I have a 240V circuit that I am powering my HLT with currently.. working great. Going through a spa panel for GFCI etc.

I am planning to upgrade my setup to use an in panel GFCI breaker so I can get rid of the spa panel (it is in the way and wired up ugly etc) and have a nice clean outlet in the wall that I plug into.

no problems or questions there

Right now I am running a 3 conductor cable from my spa panel to my brew rig (+ and - 120V and ground)

I would like to be able to leave the same long run of 3 conductor cable in place but would also like to run a 120v outlet off of it.

I am only pushing 4500watts on my element so the power consumption should not be a problem - it is all 30 amp capable wiring.

Here is the question:

Assuming I fuse things properly, is there any problem with using the +120 and Gnd to power the 120 v outlet? Just going to power a light, a pump, and a temp controller with it. This will eliminate an extension cord I currently run to a 120V outlet to power these things.

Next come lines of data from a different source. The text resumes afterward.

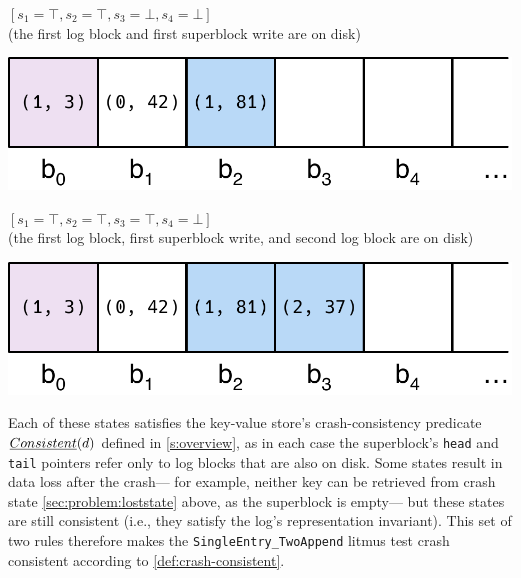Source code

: \begin{example}
\begin{enumerate}[label={\raisebox{2\baselineskip}[0pt][0pt]{(\arabic*)}},ref=(\arabic*)]
\item 
\begin{minipage}[b]{0.5\textwidth}
$[s_1 = \top, s_2 = \top, s_3 = \bot, s_4 = \bot]$\\
(the first log block and first superblock write are on disk)
\end{minipage}\quad%
\begin{minipage}{0.4\textwidth}
\vspace{-1.2em}
\includegraphics[width=\textwidth]{figs/sec3-4.pdf}
\end{minipage}

\item 
\begin{minipage}[b]{0.5\textwidth}
$[s_1 = \top, s_2 = \top, s_3 = \top, s_4 = \bot]$\\
(the first log block, first superblock write, and second log block are on disk)
\end{minipage}\quad%
\begin{minipage}{0.4\textwidth}
\vspace{-1.2em}
\includegraphics[width=\textwidth]{figs/sec3-5.pdf}
\end{minipage}
\end{enumerate}
%
Each of these states satisfies the key-value store's crash-consistency predicate $\emph{Consistent}(d)$
defined in \cref{s:overview},
as in each case the superblock's \texttt{head} and \texttt{tail} pointers
refer only to log blocks that are also on disk.
Some states result in data loss after the crash---%
for example, neither key can be retrieved from crash state \ref{sec:problem:loststate} above, as the superblock is empty---%
but these states are still consistent
(i.e., they satisfy the log's representation invariant).
This set of two rules therefore makes the \texttt{SingleEntry_TwoAppend} litmus test crash consistent according to \cref{def:crash-consistent}.


\end{example}
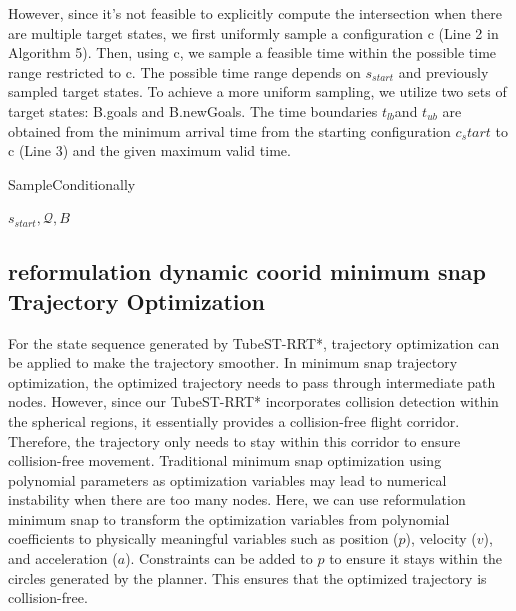 \documentclass[times,authoryear]{elsarticle}
\newcommand{\Input}{\item[\textbf{Input:}]}
\begin{document}
However, since it's not feasible to explicitly compute the intersection when there are multiple target states, we first uniformly sample a configuration c (Line 2 in Algorithm 5). Then, using c, we sample a feasible time within the possible time range restricted to c. The possible time range depends on $s_{start}$ and previously sampled target states. To achieve a more uniform sampling, we utilize two sets of target states: B.goals and B.newGoals. The time boundaries $t_{lb}$and $t_{ub}$ are obtained from the minimum arrival time from the starting configuration $c_start$ to c (Line 3) and the given maximum valid time.

\begin{algorithm}[H]
	\caption[short]{SampleConditionally}
	\begin{algorithmic}[1]
		\Input{$s_{start},\mathcal{Q},B$}
		\WHILE{}
		\ELSE{}
		\ENDIF{}
		\ENDWHILE{}
	\end{algorithmic}
\end{algorithm}

\subsection{reformulation dynamic coorid minimum snap Trajectory Optimization}
For the state sequence generated by TubeST-RRT*, trajectory optimization can be applied to make the trajectory smoother. In minimum snap trajectory optimization, the optimized trajectory needs to pass through intermediate path nodes. However, since our TubeST-RRT* incorporates collision detection within the spherical regions, it essentially provides a collision-free flight corridor. Therefore, the trajectory only needs to stay within this corridor to ensure collision-free movement. Traditional minimum snap optimization using polynomial parameters as optimization variables may lead to numerical instability when there are too many nodes. Here, we can use reformulation minimum snap to transform the optimization variables from polynomial coefficients to physically meaningful variables such as position ($p$), velocity ($v$), and acceleration ($a$). Constraints can be added to $p$ to ensure it stays within the circles generated by the planner. This ensures that the optimized trajectory is collision-free.
\end{document}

(After this upgrade next is building a control panel - right now I have lots of wires and a couple electric boxes etc.. on a shelf. not pretty but safe and effective. Panel will be pretty.. but will be many months before I can spare the time for that build.)
 
The short answer is do not do it. It will not be safe, and should trip your GFCI breaker if you try to run 120v off H-G. You need 4-wire (H-H-N-G), and run 240v with H-H-G, 120v with H-N-G.
 
on second thought dont do it.

I was wondering this the other day myself.

like what if you twisted the earth ground wire at the spa panel to the to the HLT. So you have proper ground to the HLT. Also connecting the ground wire from the "Brew Run" to the eath ground at the spa panel. So your grounds are taken care of.

And then connect the neutral wire from the "Brew Run" to the naked ground returning to the Breaker panel.

And twisting the "brew run" hot to one of the hot wires where the spa panel used to be.


___

I think the answer of dont do it lies in the longevity of the cable where the wire should be coated being a neutral carrying current and not an uncoated wire.

If i was on the moon and had to do it to get buy i would.
 
This question seems to pop up at least once a day. The codes have changed, and for good reason. Neutral is for carrying voltage on the return run. Ground is for carrying stray voltage in the event of a failure. Using your safety (ground) as a regular run is not the safest way to do things, and when you're playing with electricity, safe is the way to go.

Replace the 3 wire run that you have with a 4 conductor run and bring Hot A, Hot B, Neutral, and Ground to your panel. Then you can run all the 120v or 240v things you'd like (within the amperage rating of your wiring / breaker) in the method jeffmeh described above. H-H-G or H-N-G
 
I'll throw in a few basic, de-rusting, comments to add to the mostly good advice already given.

There are no +'s and -'s in AC power distribution.

In a three wire, single-phase system, the two phase conductors are usually referred to has L(ine)1 & L(ine)2 or H(ot)1 & H(ot)2 and are colored black and red. There is 240vac between L1 to L2.
The grounded conductor is usually referred to as N(eutral) and is colored white. There is 120vac between Neutral and either L1 or L2.
The grounding conductor is usually referred to as G(round) and is colored green or bare copper.

In a 120vac circuit the exact same current is carried on the Line and Neutral conductors of the circuit.
In a 240vac circuit the exact same current is carried on Line1 and Line2 conductors of the circuit.
Current is not consumed by the load.
The neutral conductor should not be used as a ground and the ground conductor should not be used to carry load current.
Neutral is never connected to ground except in the primary service disconnect panel and is usually accomplished by jumpering the neutral buss bar to the ground buss bar. Downstream sub-panels should have separate buss bars.

FWIW, I also recommend using a 4-conductor cable for the 240/120 circuit you desire.
 
got it... thanks.. I'll just have to wait until I run 4 conductors to my rig to put in a 120 as well as the 240.